Furthermore, according to the power calculation, 156 patients were needed to detect a minimal difference of 0.28 in the number of drugs, but only 126 patients could be included in this study. However, in the 126 patients that were studied, the differences in the number of drugs were larger and a significant difference was already observed. It therefore would not have made a large difference if 30 more patients were included. Still, smaller differences that were actually present could not have been detected in this population and we therefore need to be careful to generalize the (insignificant) results to the population of elderly polypharmacy patients as a whole.

Finally, there is a possible chance that the pharmacists and GPs did not review the medicines the way they are supposed to do according to the guidelines.

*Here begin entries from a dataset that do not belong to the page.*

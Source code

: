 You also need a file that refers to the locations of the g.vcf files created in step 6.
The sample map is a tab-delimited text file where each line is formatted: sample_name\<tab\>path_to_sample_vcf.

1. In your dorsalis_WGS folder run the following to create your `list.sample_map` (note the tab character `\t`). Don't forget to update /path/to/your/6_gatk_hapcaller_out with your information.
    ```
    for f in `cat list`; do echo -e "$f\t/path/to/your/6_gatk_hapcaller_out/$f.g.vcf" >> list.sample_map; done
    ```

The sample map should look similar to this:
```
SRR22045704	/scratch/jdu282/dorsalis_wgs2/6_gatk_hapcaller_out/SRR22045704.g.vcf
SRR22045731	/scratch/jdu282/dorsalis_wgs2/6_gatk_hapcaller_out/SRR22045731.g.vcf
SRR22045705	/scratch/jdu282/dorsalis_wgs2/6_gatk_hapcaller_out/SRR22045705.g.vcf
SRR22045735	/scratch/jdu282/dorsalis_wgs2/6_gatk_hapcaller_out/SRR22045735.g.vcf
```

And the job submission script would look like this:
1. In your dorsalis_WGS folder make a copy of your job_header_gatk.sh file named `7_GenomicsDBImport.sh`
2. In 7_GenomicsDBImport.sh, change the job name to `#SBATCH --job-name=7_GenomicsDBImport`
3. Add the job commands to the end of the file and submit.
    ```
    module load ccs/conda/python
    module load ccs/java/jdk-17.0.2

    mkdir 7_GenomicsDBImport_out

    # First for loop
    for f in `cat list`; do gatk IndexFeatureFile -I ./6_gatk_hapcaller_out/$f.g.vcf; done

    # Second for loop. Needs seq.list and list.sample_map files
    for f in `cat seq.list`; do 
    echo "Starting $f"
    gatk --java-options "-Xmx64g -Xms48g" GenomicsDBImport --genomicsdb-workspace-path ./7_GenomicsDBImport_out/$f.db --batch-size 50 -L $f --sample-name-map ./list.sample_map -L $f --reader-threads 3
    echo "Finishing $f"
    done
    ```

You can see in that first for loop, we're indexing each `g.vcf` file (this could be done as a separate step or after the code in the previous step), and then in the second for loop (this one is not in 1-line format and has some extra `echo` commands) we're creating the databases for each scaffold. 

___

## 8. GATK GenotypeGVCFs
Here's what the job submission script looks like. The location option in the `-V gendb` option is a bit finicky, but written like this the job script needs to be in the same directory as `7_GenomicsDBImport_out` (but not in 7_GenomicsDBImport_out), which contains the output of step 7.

This can lead to a less complete review, for example, they may have overlooked some PIDs. However, we do not expect that this would affect our results significantly.

Conclusion

This study adds to the limited and contradictory international literature regarding the changes in drug usage following medication reviews by studying the number of drugs and PIDs in older patients at increased risk for drug related problems. Performing medication reviews in polypharmacy patients -at least in high-risk patients in The Netherlands- can be useful to optimize drug use, despite the workload they bring with them. The optimized drug prescriptions seem to remain fairly stable after the review. Inclusion in the review of only those patients who are willing to modify their drugs could save time of the pharmacists and GPs.